LISTED ENTRIES:

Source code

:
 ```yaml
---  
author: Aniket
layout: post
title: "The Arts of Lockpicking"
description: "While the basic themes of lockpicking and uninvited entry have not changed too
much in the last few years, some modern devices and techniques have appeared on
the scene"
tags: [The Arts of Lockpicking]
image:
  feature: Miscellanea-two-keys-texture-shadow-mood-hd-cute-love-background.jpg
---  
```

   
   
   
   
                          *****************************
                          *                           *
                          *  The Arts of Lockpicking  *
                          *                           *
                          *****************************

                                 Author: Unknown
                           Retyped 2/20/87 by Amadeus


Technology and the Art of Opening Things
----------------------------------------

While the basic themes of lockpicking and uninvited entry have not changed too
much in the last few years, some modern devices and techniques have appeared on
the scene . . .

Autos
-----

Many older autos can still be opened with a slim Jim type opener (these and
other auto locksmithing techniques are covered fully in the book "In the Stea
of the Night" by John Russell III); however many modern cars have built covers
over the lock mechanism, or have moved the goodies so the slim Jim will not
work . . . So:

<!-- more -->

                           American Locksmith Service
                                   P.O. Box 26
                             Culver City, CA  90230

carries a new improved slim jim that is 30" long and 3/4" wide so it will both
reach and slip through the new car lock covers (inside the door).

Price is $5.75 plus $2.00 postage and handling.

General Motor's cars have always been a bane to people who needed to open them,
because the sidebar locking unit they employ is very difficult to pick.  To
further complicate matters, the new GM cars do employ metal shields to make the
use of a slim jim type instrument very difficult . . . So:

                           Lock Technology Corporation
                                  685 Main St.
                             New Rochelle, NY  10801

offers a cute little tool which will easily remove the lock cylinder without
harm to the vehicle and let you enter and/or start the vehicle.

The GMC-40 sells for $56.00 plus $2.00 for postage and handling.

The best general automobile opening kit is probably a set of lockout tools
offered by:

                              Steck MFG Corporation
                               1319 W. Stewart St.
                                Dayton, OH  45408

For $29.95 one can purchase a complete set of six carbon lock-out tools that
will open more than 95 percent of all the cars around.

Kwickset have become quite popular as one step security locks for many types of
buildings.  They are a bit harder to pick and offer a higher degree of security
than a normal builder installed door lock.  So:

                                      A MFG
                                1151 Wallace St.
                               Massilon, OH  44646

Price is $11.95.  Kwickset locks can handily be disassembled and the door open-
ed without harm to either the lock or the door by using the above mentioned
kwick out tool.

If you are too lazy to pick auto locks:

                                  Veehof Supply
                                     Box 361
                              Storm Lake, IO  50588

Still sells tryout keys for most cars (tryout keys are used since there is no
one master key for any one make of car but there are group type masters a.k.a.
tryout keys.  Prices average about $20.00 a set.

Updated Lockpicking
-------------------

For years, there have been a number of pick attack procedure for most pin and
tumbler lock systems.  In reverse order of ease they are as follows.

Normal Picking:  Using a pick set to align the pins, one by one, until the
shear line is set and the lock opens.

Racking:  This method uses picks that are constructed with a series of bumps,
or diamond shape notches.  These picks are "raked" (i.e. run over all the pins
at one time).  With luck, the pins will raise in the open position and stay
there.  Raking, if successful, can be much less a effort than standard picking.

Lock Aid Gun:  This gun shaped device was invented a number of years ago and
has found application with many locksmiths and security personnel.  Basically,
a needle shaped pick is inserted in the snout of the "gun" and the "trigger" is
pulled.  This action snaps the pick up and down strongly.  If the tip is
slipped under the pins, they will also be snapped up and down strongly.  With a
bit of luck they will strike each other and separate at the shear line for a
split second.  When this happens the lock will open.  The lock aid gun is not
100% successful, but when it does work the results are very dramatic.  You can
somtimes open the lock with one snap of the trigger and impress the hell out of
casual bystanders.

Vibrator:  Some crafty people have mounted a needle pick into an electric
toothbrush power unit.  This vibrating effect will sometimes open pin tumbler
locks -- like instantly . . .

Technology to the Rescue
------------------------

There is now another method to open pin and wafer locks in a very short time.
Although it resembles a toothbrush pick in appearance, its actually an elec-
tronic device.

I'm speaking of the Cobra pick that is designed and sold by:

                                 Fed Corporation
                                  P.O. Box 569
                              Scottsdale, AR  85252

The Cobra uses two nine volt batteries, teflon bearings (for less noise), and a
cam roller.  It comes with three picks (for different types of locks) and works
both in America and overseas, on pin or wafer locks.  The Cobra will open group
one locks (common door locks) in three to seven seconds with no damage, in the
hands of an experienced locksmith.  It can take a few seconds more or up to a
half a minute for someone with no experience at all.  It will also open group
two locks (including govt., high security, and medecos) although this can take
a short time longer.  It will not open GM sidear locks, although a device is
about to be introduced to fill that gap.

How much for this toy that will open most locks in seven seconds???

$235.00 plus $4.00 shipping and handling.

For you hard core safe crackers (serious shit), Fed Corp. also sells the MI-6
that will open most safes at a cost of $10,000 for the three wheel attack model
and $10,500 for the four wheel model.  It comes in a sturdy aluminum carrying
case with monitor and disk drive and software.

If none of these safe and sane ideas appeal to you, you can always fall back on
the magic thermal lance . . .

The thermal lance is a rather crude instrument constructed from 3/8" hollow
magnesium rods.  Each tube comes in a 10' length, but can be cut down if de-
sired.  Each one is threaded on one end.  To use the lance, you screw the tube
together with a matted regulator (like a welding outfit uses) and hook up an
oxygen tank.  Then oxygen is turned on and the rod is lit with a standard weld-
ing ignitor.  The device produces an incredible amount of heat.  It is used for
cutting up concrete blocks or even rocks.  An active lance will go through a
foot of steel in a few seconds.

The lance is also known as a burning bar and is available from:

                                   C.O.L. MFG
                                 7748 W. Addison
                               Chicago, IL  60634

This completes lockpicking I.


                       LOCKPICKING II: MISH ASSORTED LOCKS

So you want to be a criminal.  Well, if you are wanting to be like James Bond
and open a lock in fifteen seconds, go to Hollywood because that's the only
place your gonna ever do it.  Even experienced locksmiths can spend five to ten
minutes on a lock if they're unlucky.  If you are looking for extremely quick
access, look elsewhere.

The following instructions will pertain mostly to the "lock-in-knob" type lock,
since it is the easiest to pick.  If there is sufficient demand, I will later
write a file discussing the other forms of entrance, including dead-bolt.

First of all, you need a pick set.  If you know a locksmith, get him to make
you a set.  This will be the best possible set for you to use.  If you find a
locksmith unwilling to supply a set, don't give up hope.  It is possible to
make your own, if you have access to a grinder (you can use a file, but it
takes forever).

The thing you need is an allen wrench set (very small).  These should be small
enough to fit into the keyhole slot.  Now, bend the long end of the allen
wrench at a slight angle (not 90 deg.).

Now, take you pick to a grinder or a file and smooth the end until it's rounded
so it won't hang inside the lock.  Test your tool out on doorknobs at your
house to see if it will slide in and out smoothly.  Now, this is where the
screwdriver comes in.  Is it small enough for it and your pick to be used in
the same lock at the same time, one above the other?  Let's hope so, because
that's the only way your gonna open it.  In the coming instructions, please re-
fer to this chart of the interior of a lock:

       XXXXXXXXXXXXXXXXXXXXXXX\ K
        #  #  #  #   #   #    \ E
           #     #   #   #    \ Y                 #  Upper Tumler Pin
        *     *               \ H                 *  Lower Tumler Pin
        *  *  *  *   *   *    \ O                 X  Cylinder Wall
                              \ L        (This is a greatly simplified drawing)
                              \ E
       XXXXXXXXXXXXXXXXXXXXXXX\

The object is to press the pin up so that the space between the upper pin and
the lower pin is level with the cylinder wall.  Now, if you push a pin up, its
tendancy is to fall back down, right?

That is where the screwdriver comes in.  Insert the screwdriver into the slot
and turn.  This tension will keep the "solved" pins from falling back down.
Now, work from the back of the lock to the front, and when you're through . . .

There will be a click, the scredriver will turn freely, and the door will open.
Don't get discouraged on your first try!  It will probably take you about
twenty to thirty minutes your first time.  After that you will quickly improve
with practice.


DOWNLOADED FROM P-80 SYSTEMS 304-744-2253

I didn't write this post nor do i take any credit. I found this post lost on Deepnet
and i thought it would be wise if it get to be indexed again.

WHAT THE EXERCISE ASKS:
Everything above from the line containing "somtimes open the" through the line containing "Technology to the Rescue" must be copied exactly. Nothing outside that range belongs in the answer.

SOLUTION FOR THIS TASK:
somtimes open the lock with one snap of the trigger and impress the hell out of
casual bystanders.

Vibrator:  Some crafty people have mounted a needle pick into an electric
toothbrush power unit.  This vibrating effect will sometimes open pin tumbler
locks -- like instantly . . .

Technology to the Rescue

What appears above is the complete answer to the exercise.